Anita Rée in der Kunsthalle Hamburg

Die Künstlerin Anita Rée (1885–1933) und ihr faszinierendes und facettenreiches Werk wird seit Oktober 2017 in der Kunsthalle Hamburg gezeigt. Die Künstlerin selbst ist faszinierend und rätselhaft, sie lebte in vielerlei Hinsicht ein ungewöhnliches Leben zwischen den Welten. Es gelang ihr, sich in den 1920er-Jahren als Frau in der Kunstwelt zwischen Tradition und Moderne zu behaupten, sie machte sich regional und international einen Namen. Zwar war sie protestantisch erzogen, hatte aber südamerikanische und jüdische Wurzeln.

In ihren Werken spiegeln sich die zum Teil radikalen Veränderungen der modernen Gesellschaft zu Beginn des 20. Jahrhunderts. Im Mittelpunkt steht dabei die noch immer hochaktuelle und existentielle Frage nach der eigenen Identität.

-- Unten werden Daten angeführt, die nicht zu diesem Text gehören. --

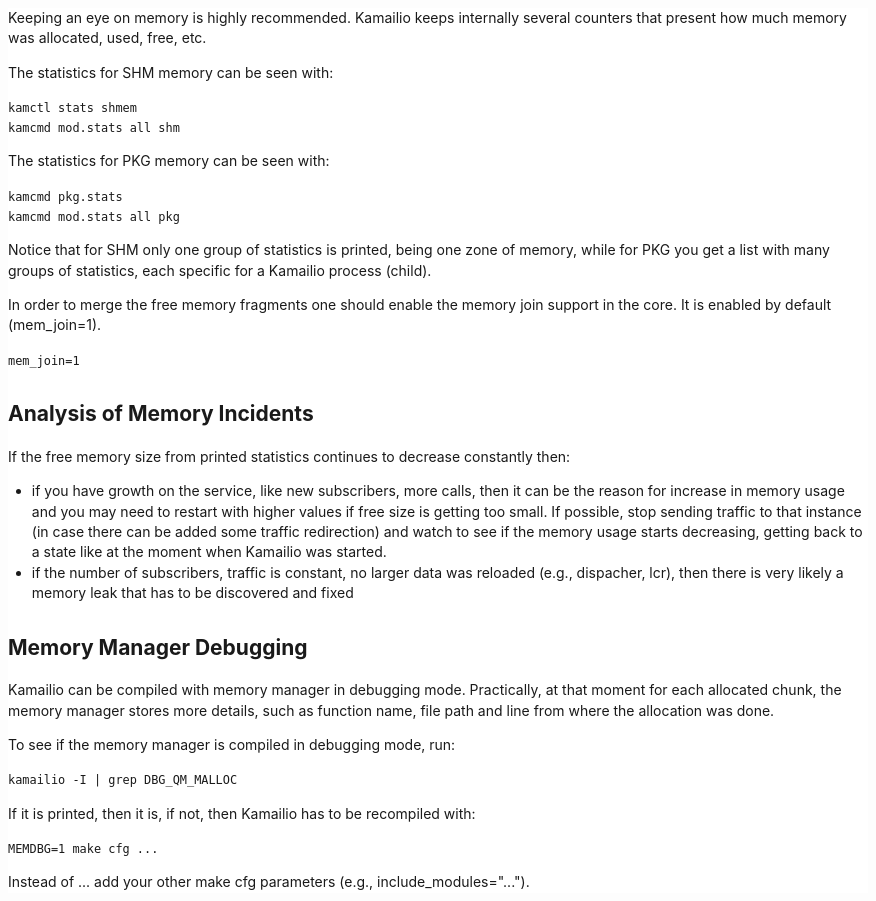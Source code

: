 Keeping an eye on memory is highly recommended. Kamailio keeps
internally several counters that present how much memory was allocated,
used, free, etc.

The statistics for SHM memory can be seen with:

    kamctl stats shmem
    kamcmd mod.stats all shm

The statistics for PKG memory can be seen with:

    kamcmd pkg.stats
    kamcmd mod.stats all pkg

Notice that for SHM only one group of statistics is printed, being one
zone of memory, while for PKG you get a list with many groups of
statistics, each specific for a Kamailio process (child).

In order to merge the free memory fragments one should enable the memory
join support in the core. It is enabled by default (mem_join=1).

    mem_join=1

## Analysis of Memory Incidents

If the free memory size from printed statistics continues to decrease
constantly then:

- if you have growth on the service, like new subscribers, more calls,
    then it can be the reason for increase in memory usage and you may
    need to restart with higher values if free size is getting too
    small. If possible, stop sending traffic to that instance (in case
    there can be added some traffic redirection) and watch to see if the
    memory usage starts decreasing, getting back to a state like at the
    moment when Kamailio was started.
- if the number of subscribers, traffic is constant, no larger data
    was reloaded (e.g., dispacher, lcr), then there is very likely a
    memory leak that has to be discovered and fixed

## Memory Manager Debugging

Kamailio can be compiled with memory manager in debugging mode.
Practically, at that moment for each allocated chunk, the memory manager
stores more details, such as function name, file path and line from
where the allocation was done.

To see if the memory manager is compiled in debugging mode, run:

    kamailio -I | grep DBG_QM_MALLOC

If it is printed, then it is, if not, then Kamailio has to be recompiled
with:

    MEMDBG=1 make cfg ...

Instead of ... add your other make cfg parameters (e.g.,
include_modules="...").
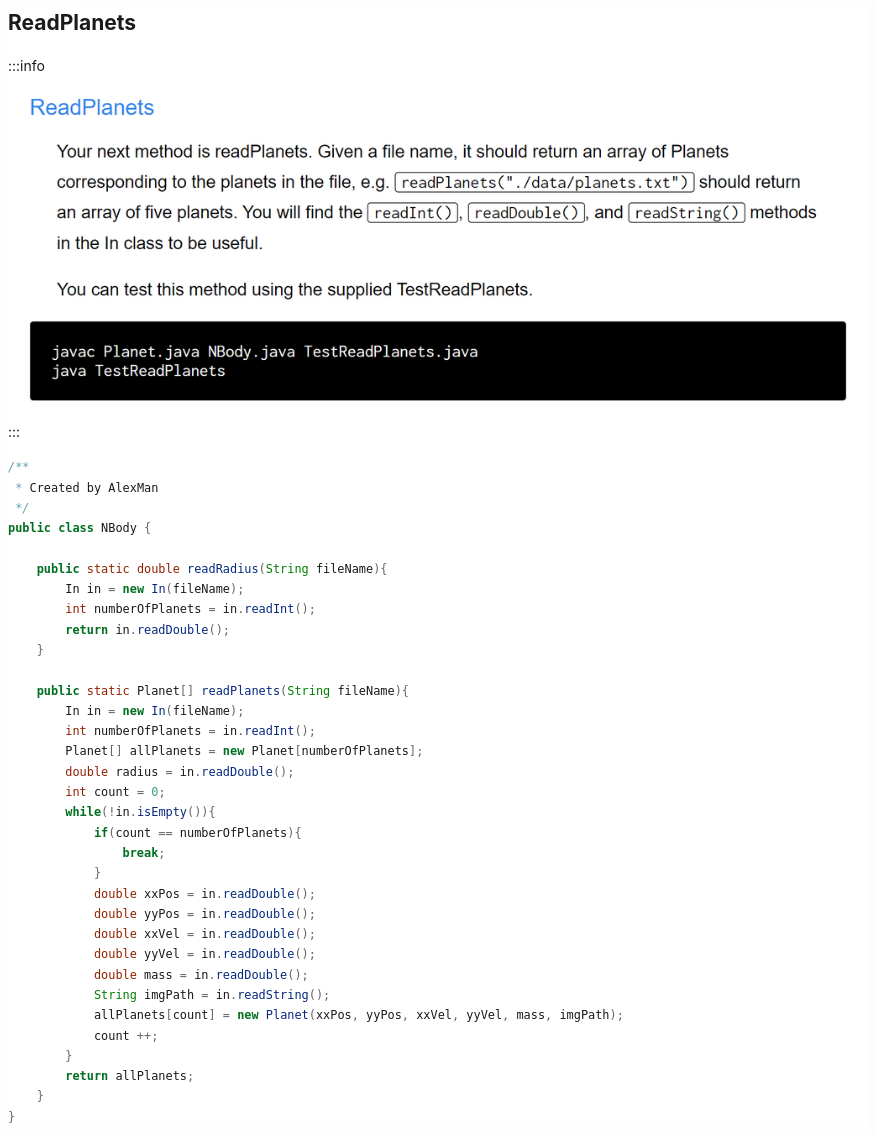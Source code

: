 
## ReadPlanets
:::info
![image.png](./P1800__NBody.assets/20230302_0939317435.png)
:::
```java
/**
 * Created by AlexMan
 */
public class NBody {

    public static double readRadius(String fileName){
        In in = new In(fileName);
        int numberOfPlanets = in.readInt();
        return in.readDouble();
    }

    public static Planet[] readPlanets(String fileName){
        In in = new In(fileName);
        int numberOfPlanets = in.readInt();
        Planet[] allPlanets = new Planet[numberOfPlanets];
        double radius = in.readDouble();
        int count = 0;
        while(!in.isEmpty()){
            if(count == numberOfPlanets){
                break;
            }
            double xxPos = in.readDouble();
            double yyPos = in.readDouble();
            double xxVel = in.readDouble();
            double yyVel = in.readDouble();
            double mass = in.readDouble();
            String imgPath = in.readString();
            allPlanets[count] = new Planet(xxPos, yyPos, xxVel, yyVel, mass, imgPath);
            count ++;
        }
        return allPlanets;
    }
}
```
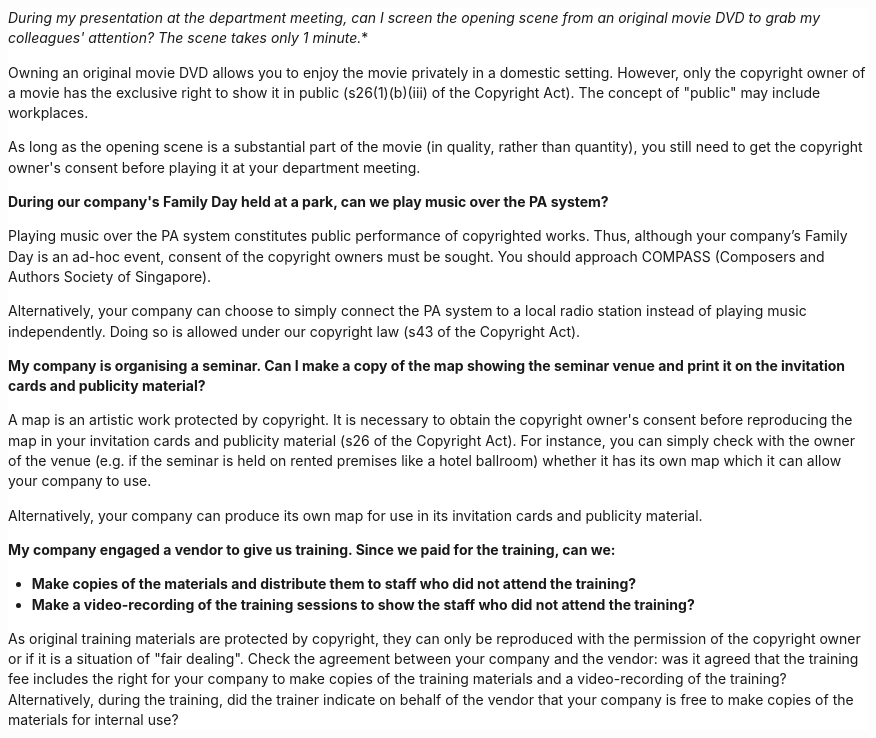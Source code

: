 *During my presentation at the department meeting, can I screen the
opening scene from an original movie DVD to grab my colleagues'
attention? The scene takes only 1 minute.*\*

Owning an original movie DVD allows you to enjoy the movie privately in
a domestic setting. However, only the copyright owner of a movie has the
exclusive right to show it in public (s26(1)(b)(iii) of the Copyright
Act). The concept of "public" may include workplaces.

As long as the opening scene is a substantial part of the movie (in
quality, rather than quantity), you still need to get the copyright
owner's consent before playing it at your department meeting.

**During our company's Family Day held at a park, can we play music over
the PA system?**

Playing music over the PA system constitutes public performance of
copyrighted works. Thus, although your company’s Family Day is an ad-hoc
event, consent of the copyright owners must be sought. You should
approach COMPASS (Composers and Authors Society of Singapore).

Alternatively, your company can choose to simply connect the PA system
to a local radio station instead of playing music independently. Doing
so is allowed under our copyright law (s43 of the Copyright Act).

**My company is organising a seminar. Can I make a copy of the map
showing the seminar venue and print it on the invitation cards and
publicity material?**

A map is an artistic work protected by copyright. It is necessary to
obtain the copyright owner's consent before reproducing the map in your
invitation cards and publicity material (s26 of the Copyright Act). For
instance, you can simply check with the owner of the venue (e.g. if the
seminar is held on rented premises like a hotel ballroom) whether it has
its own map which it can allow your company to use.

Alternatively, your company can produce its own map for use in its
invitation cards and publicity material.

**My company engaged a vendor to give us training. Since we paid for the
training, can we:**

-   **Make copies of the materials and distribute them to staff who did
    not attend the training?**
-   **Make a video-recording of the training sessions to show the staff
    who did not attend the training?**

As original training materials are protected by copyright, they can only
be reproduced with the permission of the copyright owner or if it is a
situation of "fair dealing". Check the agreement between your company
and the vendor: was it agreed that the training fee includes the right
for your company to make copies of the training materials and a
video-recording of the training? Alternatively, during the training, did
the trainer indicate on behalf of the vendor that your company is free
to make copies of the materials for internal use?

In eindringlichen Bildern präsentiert Rée Menschen anderer Herkunft und das Selbst als fremdes Wesen.
Sehr berührend sind ihre intimen Frauenakte, aber auch die südliche Landschaft als Sehnsuchtsort. Weltliche Figurenbilder mit religiösem Gehalt oder vereinzelte Tiere in kargen Dünen zeigen die große Vielfalt ihrer Motive.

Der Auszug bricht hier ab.